Outre le montage de tes vidéos personnelles, tu commentes également des courses sur Zwift !
J’adore commenter les courses sur la “Frenchy Fuzion”, c’est une grande passion pour moi. J’espère que ça va pouvoir m’ouvrir de nouvelles portes pour l’avenir. Je fais des études pour devenir professeur d’histoire géographie mais ma grande passion, c’est le cyclisme et le sport en général. Si je passe autant d’heures sur ces montages, c’est aussi dans l’espoir d’être repéré et de pouvoir en vivre à l’avenir. Je suis prêt à saisir toute opportunité qui se présenterait. J’ai d’ailleurs plein de projets à l’étude, avec d’autres YouTubers, ou sur des idées de podcast radio sur le cyclisme. Je ne manque pas d’idées, mais il faut avoir le temps de gérer à la fois ma vie de petit coureur, d’étudiant, de commentateur et de monteur vidéo. Je reçois beaucoup de messages d’encouragement et de soutien, ça fait plaisir. Et puis, je me régale dans ce que je fais alors je ne vais pas me plaindre !

En février dernier, tu as aussi consacré une vidéo au jeu DirectVelo Manager (voir ici)...
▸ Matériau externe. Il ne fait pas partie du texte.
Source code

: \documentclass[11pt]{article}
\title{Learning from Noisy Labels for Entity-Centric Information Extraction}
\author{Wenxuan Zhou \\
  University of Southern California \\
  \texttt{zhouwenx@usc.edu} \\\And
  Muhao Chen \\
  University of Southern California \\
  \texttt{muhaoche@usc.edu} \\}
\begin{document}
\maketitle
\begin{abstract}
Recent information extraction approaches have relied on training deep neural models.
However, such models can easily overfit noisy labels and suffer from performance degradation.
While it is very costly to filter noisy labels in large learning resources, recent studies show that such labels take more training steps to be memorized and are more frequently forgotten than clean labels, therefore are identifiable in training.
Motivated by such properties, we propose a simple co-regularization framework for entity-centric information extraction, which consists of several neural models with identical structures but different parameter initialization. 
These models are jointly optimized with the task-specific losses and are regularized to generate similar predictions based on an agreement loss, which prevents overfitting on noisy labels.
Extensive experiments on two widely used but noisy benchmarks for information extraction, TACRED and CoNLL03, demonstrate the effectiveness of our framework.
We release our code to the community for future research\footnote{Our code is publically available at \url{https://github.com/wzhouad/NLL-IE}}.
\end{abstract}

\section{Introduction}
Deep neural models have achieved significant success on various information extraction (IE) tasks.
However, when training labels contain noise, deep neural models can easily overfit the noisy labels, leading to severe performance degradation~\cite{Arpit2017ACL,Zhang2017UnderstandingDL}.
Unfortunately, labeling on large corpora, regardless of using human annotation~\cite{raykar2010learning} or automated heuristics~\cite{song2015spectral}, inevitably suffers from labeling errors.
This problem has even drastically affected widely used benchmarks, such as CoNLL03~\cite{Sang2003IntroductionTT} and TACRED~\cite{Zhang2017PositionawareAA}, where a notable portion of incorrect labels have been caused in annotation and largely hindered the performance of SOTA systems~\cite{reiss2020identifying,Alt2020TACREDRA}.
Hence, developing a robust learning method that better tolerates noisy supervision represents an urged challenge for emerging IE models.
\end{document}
Je trouve ça super marrant et très intéressant. Par fierté, j’aimerais pouvoir être bien classé mais le problème, c’est que je connais pas très bien le peloton amateur français. J’ai pratiquement tapé des noms au hasard au moment de constituer mon équipe (rires). Certains sont déjà passés pros et ne vont m’apporter aucun point (Maxime Chevalier, NDLR). C’est la “loose” ! Mais ça reste très drôle.
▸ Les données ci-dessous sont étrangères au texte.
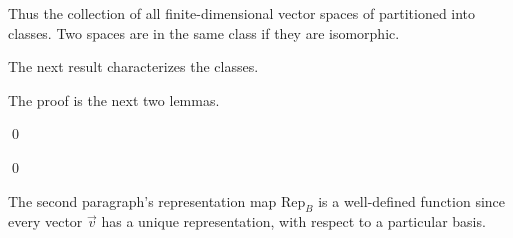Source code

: \documentclass[10pt,t]{beamer}
\begin{document}
\begin{frame}
Thus the collection of all finite-dimensional vector spaces
of partitioned into classes.
Two spaces are in the same class if they are isomorphic.

The next result characterizes the classes.
\end{frame}




\begin{frame}
\th[th:NDimSpaceIsoRN]

\medskip
The proof is the next two lemmas.
\medskip

\pause
{}

\pause
\pf
{}
\end{frame}
\begin{frame}
\qed
\end{frame}




\begin{frame}

\pause
\pf
{}

\pause
{}
\end{frame}
\begin{frame}

\pause
{}
\end{frame}
\begin{frame}
\qed

\pause
\medskip
\no
The second paragraph's 
representation map $\text{Rep}_B$ is a well-defined function since
every vector $\vec{v}$ has a unique representation, with respect to
a particular basis.
\end{frame}
\end{document}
Comment t’adaptes-tu à l’actuelle période de confinement, qui te prive de disputer des compétitions et donc également de produire des vidéos ?
Au début, j’ai vite eu peur de tourner en rond. Puis je me suis dit qu’il fallait innover et me filmer chez moi, via des séances d’entraînement sur les plateformes virtuelles, par exemple. Il y a beaucoup de gens sur les écrans en ce moment, il faut en profiter pour essayer de divertir les gens.